## INSTRUCTIONS TO FOLLOW
The answer must be every record below, repeated exactly.

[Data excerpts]
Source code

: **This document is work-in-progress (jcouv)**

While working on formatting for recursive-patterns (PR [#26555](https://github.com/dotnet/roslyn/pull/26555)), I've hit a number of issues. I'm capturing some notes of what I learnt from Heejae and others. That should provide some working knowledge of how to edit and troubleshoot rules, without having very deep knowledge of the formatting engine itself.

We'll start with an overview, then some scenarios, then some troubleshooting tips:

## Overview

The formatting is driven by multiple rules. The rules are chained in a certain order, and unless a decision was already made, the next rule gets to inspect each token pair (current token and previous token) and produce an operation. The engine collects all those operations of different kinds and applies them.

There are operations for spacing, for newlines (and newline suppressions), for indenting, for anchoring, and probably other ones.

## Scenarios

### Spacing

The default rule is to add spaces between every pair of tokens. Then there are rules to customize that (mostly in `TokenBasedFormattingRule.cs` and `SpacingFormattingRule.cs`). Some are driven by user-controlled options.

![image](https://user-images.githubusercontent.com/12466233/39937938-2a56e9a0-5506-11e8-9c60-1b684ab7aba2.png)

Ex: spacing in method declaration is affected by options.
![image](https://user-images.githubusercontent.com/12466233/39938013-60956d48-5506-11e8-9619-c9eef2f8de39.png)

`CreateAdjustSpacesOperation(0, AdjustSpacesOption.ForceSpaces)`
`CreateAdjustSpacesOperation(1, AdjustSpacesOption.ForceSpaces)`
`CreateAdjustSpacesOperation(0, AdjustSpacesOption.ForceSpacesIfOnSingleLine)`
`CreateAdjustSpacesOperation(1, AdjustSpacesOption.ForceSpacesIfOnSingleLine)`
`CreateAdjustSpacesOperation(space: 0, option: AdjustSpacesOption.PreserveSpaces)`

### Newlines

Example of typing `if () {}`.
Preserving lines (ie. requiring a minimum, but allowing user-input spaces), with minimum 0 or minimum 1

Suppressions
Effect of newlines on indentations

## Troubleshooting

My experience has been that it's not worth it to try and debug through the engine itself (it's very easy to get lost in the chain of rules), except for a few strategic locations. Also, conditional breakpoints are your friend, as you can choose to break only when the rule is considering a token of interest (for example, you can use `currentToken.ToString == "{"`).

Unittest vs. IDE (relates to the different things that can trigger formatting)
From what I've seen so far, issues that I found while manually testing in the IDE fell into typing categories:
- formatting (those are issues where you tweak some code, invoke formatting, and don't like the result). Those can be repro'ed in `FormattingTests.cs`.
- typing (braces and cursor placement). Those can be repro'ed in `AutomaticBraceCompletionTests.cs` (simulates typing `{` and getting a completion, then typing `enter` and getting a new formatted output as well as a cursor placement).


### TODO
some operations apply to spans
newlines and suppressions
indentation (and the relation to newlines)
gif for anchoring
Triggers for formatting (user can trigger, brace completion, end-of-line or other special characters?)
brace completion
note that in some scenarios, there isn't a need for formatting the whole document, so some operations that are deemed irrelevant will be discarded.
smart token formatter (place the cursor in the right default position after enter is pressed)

## REPLY
Source code

: **This document is work-in-progress (jcouv)**

While working on formatting for recursive-patterns (PR [#26555](https://github.com/dotnet/roslyn/pull/26555)), I've hit a number of issues. I'm capturing some notes of what I learnt from Heejae and others. That should provide some working knowledge of how to edit and troubleshoot rules, without having very deep knowledge of the formatting engine itself.

We'll start with an overview, then some scenarios, then some troubleshooting tips:

## Overview

The formatting is driven by multiple rules. The rules are chained in a certain order, and unless a decision was already made, the next rule gets to inspect each token pair (current token and previous token) and produce an operation. The engine collects all those operations of different kinds and applies them.

There are operations for spacing, for newlines (and newline suppressions), for indenting, for anchoring, and probably other ones.

## Scenarios

### Spacing

The default rule is to add spaces between every pair of tokens. Then there are rules to customize that (mostly in `TokenBasedFormattingRule.cs` and `SpacingFormattingRule.cs`). Some are driven by user-controlled options.

![image](https://user-images.githubusercontent.com/12466233/39937938-2a56e9a0-5506-11e8-9c60-1b684ab7aba2.png)

Ex: spacing in method declaration is affected by options.
![image](https://user-images.githubusercontent.com/12466233/39938013-60956d48-5506-11e8-9619-c9eef2f8de39.png)

`CreateAdjustSpacesOperation(0, AdjustSpacesOption.ForceSpaces)`
`CreateAdjustSpacesOperation(1, AdjustSpacesOption.ForceSpaces)`
`CreateAdjustSpacesOperation(0, AdjustSpacesOption.ForceSpacesIfOnSingleLine)`
`CreateAdjustSpacesOperation(1, AdjustSpacesOption.ForceSpacesIfOnSingleLine)`
`CreateAdjustSpacesOperation(space: 0, option: AdjustSpacesOption.PreserveSpaces)`

### Newlines

Example of typing `if () {}`.
Preserving lines (ie. requiring a minimum, but allowing user-input spaces), with minimum 0 or minimum 1

Suppressions
Effect of newlines on indentations

## Troubleshooting

My experience has been that it's not worth it to try and debug through the engine itself (it's very easy to get lost in the chain of rules), except for a few strategic locations. Also, conditional breakpoints are your friend, as you can choose to break only when the rule is considering a token of interest (for example, you can use `currentToken.ToString == "{"`).

Unittest vs. IDE (relates to the different things that can trigger formatting)
From what I've seen so far, issues that I found while manually testing in the IDE fell into typing categories:
- formatting (those are issues where you tweak some code, invoke formatting, and don't like the result). Those can be repro'ed in `FormattingTests.cs`.
- typing (braces and cursor placement). Those can be repro'ed in `AutomaticBraceCompletionTests.cs` (simulates typing `{` and getting a completion, then typing `enter` and getting a new formatted output as well as a cursor placement).


### TODO
some operations apply to spans
newlines and suppressions
indentation (and the relation to newlines)
gif for anchoring
Triggers for formatting (user can trigger, brace completion, end-of-line or other special characters?)
brace completion
note that in some scenarios, there isn't a need for formatting the whole document, so some operations that are deemed irrelevant will be discarded.
smart token formatter (place the cursor in the right default position after enter is pressed)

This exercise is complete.